Later that week my husband made a very poignant statement to me. He said, “Penny, you know the kinds of people I want to be around? They are people who I can just be real with. There are no games involved. They aren’t trying to size me up. They aren’t trying to find my weaknesses. There is no hidden motive waiting to be uncovered. They aren’t trying to get something from me. They are people you can just be yourself around and it’s safe to just be human.”
As we talked, I realized that is what we all want. We want to be understood. The difference is that when you are a pastor, there are expectations placed on you at times that are just unlivable. Yes, even by very well-meaning people.

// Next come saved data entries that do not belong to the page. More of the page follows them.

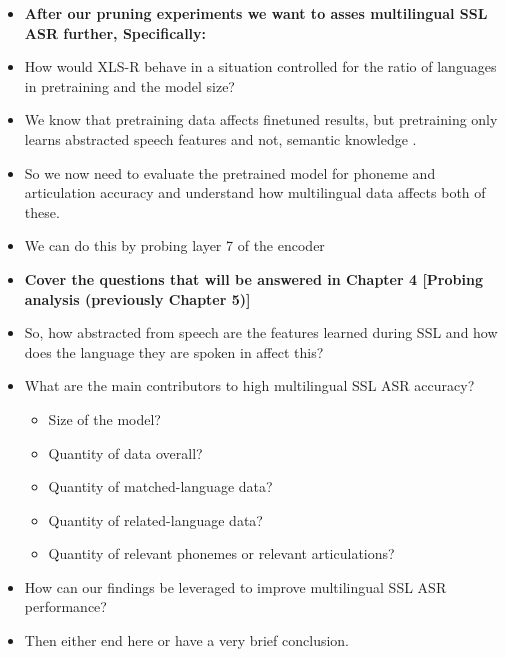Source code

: \begin{itemize}
    \item \textbf{After our pruning experiments we want to asses multilingual SSL ASR further, Specifically:}
    \item How would XLS-R behave in a situation controlled for the ratio of languages in pretraining and the model size?
    \item We know that pretraining data affects finetuned results, but pretraining only learns abstracted speech features and not, semantic knowledge \cite{pasad2021layer}.
    \item So we now need to evaluate the pretrained model for phoneme and articulation accuracy and understand how multilingual data affects both of these.
    \item We can do this by probing layer 7 of the encoder \cite{english2022domain}
    \item \textbf{Cover the questions that will be answered in Chapter 4 [Probing analysis (previously Chapter 5)]}
    \item So, how abstracted from speech are the features learned during SSL and how does the language they are spoken in affect this?
    \item What are the main contributors to high multilingual SSL ASR accuracy?
    \begin{itemize}
        \item Size of the model?
        \item Quantity of data overall?
        \item Quantity of matched-language data?
        \item Quantity of related-language data?
        \item Quantity of relevant phonemes or relevant articulations?
    \end{itemize}
    \item How can our findings be leveraged to improve multilingual SSL ASR performance?
    
    \item Then either end here or have a very brief conclusion.
\end{itemize}
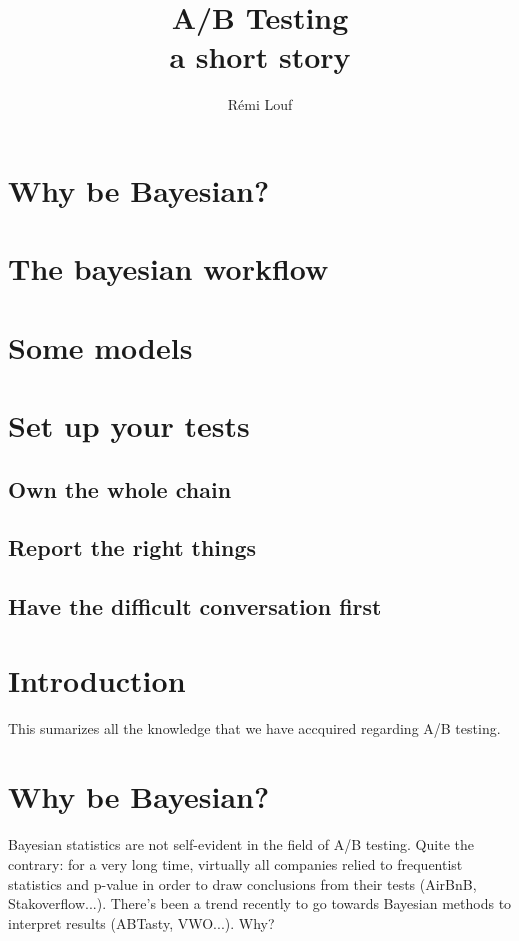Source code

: \documentclass{tufte-book}
\title{A/B Testing\\a short story}
\author[]{R\'emi Louf}
\begin{document}
\maketitle

\tableofcontents

\chapter{Why be Bayesian?}

\chapter{The bayesian workflow}

\chapter{Some models}

\chapter{Set up your tests}

  \section{Own the whole chain}
  \section{Report the right things}
  \section{Have the difficult conversation first}

\cleardoublepage
\chapter*{Introduction}

This sumarizes all the knowledge that we have accquired regarding A/B testing.

\chapter{Why be Bayesian?}
\label{chap:why_bayes}

Bayesian statistics are not self-evident in the field of A/B testing. Quite the contrary: for a very long
time, virtually all companies relied to frequentist statistics and p-value in order to draw conclusions from
their tests (AirBnB, Stakoverflow...). There's been a trend recently to go towards Bayesian methods to
interpret results (ABTasty, VWO...). Why?
\end{document}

People think you never fuss at your spouse, that you never have a bad day, that your face has a perpetual smile plastered on it, or that every minute your speech is filled with words of faith. Its simply not real life. Nobody I know is like that, nope not even pastors.
My husband summed it up by using this scripture, Genesis 2:25, “….they were naked, but they felt no shame.” He said, “I want to be able to be naked, bare my heart, bare my soul, and not feel any shame or concern about doing that with my true friends. I want to be able to be real and have it handled appropriately.”
I get it and I do second that motion. As church leaders it often is difficult in friendships to navigate the hats we wear. Navigating which hat is on can become very confusing for people who don’t have the experience and maturity necessary to successfully tread those waters. Are you my friend? My pastor? My boss? My leader?
So, what we are learning is this. In ministry we will have lots of people whom we love and who love us back, but that doesn’t mean they are the ones we show our nakedness to. That deep, deep trust is reserved for a few proven souls. If we aren’t careful, we will allow well-meaning people who simply aren’t able to handle our uncovered state into our lives. Without even meaning to, we will have opened ourselves up to hurt and misunderstanding unnecessarily.
Do you have a friend you can be totally naked with? No shame involved?